PERKATA.ID-SAMARINDA. Aksi unjuk rasa Aliansi Perjuangan Masyarakat Kalimantan Timur (APM Kaltim) di Samarinda berujung bentrokan dengan aparat pada Selasa (21/4/2026). Polisi terpaksa membubarkan massa setelah sebagian demonstran bertahan dan melakukan tindakan anarkis.
Aksi yang digelar sejak siang awalnya berlangsung kondusif dengan penyampaian tuntutan kepada pemerintah daerah.

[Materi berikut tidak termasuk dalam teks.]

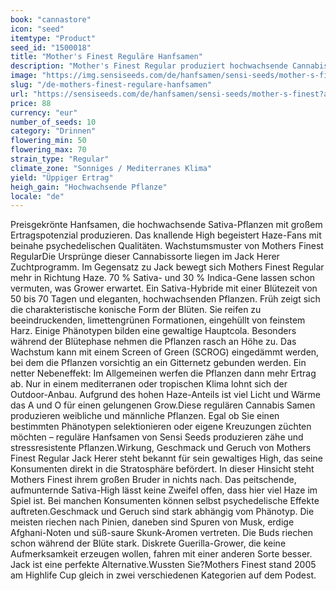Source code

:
 ```yaml
---
book: "cannastore"
icon: "seed"
itemtype: "Product"
seed_id: "1500018"
title: "Mother's Finest Reguläre Hanfsamen"
description: "Mother's Finest Regular produziert hochwachsende Cannabispflanzen mit einer Blütezeit von 50 bis 70 Tagen. 70 % Sativa für ein euphorisches Haze-High."
image: "https://img.sensiseeds.com/de/hanfsamen/sensi-seeds/mother-s-finest-image.png"
slug: "/de-mothers-finest-regulare-hanfsamen"
url: "https://sensiseeds.com/de/hanfsamen/sensi-seeds/mother-s-finest?a_aid=cannastore"
price: 88
currency: "eur"
number_of_seeds: 10
category: "Drinnen"
flowering_min: 50
flowering_max: 70
strain_type: "Regular"
climate_zone: "Sonniges / Mediterranes Klima"
yield: "Üppiger Ertrag"
heigh_gain: "Hochwachsende Pflanze"
locale: "de"
---
```

Preisgekrönte Hanfsamen, die hochwachsende Sativa-Pflanzen mit großem Ertragspotenzial produzieren. Das knallende High begeistert Haze-Fans mit beinahe psychedelischen Qualitäten. Wachstumsmuster von Mothers Finest RegularDie Ursprünge dieser Cannabissorte liegen im Jack Herer Zuchtprogramm. Im Gegensatz zu Jack bewegt sich Mothers Finest Regular mehr in Richtung Haze. 70 % Sativa- und 30 % Indica-Gene lassen schon vermuten, was Grower erwartet. Ein Sativa-Hybride mit einer Blütezeit von 50 bis 70 Tagen und eleganten, hochwachsenden Pflanzen. Früh zeigt sich die charakteristische konische Form der Blüten. Sie reifen zu beeindruckenden, limettengrünen Formationen, eingehüllt von feinstem Harz. Einige Phänotypen bilden eine gewaltige Hauptcola. Besonders während der Blütephase nehmen die Pflanzen rasch an Höhe zu. Das Wachstum kann mit einem Screen of Green (SCROG) eingedämmt werden, bei dem die Pflanzen vorsichtig an ein Gitternetz gebunden werden. Ein netter Nebeneffekt: Im Allgemeinen werfen die Pflanzen dann mehr Ertrag ab. Nur in einem mediterranen oder tropischen Klima lohnt sich der Outdoor-Anbau. Aufgrund des hohen Haze-Anteils ist viel Licht und Wärme das A und O für einen gelungenen Grow.Diese regulären Cannabis Samen produzieren weibliche und männliche Pflanzen. Egal ob Sie einen bestimmten Phänotypen selektionieren oder eigene Kreuzungen züchten möchten – reguläre Hanfsamen von Sensi Seeds produzieren zähe und stressresistente Pflanzen.Wirkung, Geschmack und Geruch von Mothers Finest Regular Jack Herer steht bekannt für sein gewaltiges High, das seine Konsumenten direkt in die Stratosphäre befördert. In dieser Hinsicht steht Mothers Finest ihrem großen Bruder in nichts nach. Das peitschende, aufmunternde Sativa-High lässt keine Zweifel offen, dass hier viel Haze im Spiel ist. Bei manchen Konsumenten können selbst psychedelische Effekte auftreten.Geschmack und Geruch sind stark abhängig vom Phänotyp. Die meisten riechen nach Pinien, daneben sind Spuren von Musk, erdige Afghani-Noten und süß-saure Skunk-Aromen vertreten. Die Buds riechen schon während der Blüte stark. Diskrete Guerilla-Grower, die keine Aufmerksamkeit erzeugen wollen, fahren mit einer anderen Sorte besser. Jack ist eine perfekte Alternative.Wussten Sie?Mothers Finest stand 2005 am Highlife Cup gleich in zwei verschiedenen Kategorien auf dem Podest.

Massa menyuarakan sejumlah aspirasi secara terbuka di lokasi unjuk rasa.
Koordinator lapangan, Fathurrahman, sempat menyatakan aksi selesai menjelang sore hari. Ia mengimbau peserta untuk membubarkan diri secara tertib. Sebagian massa mengikuti arahan tersebut, ditandai dengan mulai meninggalkan lokasi aksi.
Namun, tidak seluruh peserta membubarkan diri. Sejumlah kelompok tetap bertahan karena menilai tuntutan mereka belum direspons langsung oleh pemerintah provinsi, terutama karena ketidakhadiran Gubernur dan Wakil Gubernur di lokasi.
Aparat kepolisian kemudian mengeluarkan peringatan melalui pengeras suara agar massa segera membubarkan diri. Polisi juga menegaskan akan mengambil langkah tegas jika imbauan diabaikan.
Situasi berubah tegang ketika sebagian massa mulai melakukan pembakaran dan melempar benda ke arah petugas. Ketegangan pun tak terhindarkan.
Sekitar pukul 18.30 Wita, polisi bergerak membubarkan massa dengan mengerahkan water cannon. Sempat terjadi aksi saling lempar antara demonstran dan aparat sebelum kondisi berangsur terkendali.
Setelah pembubaran, massa perlahan meninggalkan lokasi. Situasi di sekitar area aksi kembali kondusif setelah sempat memanas.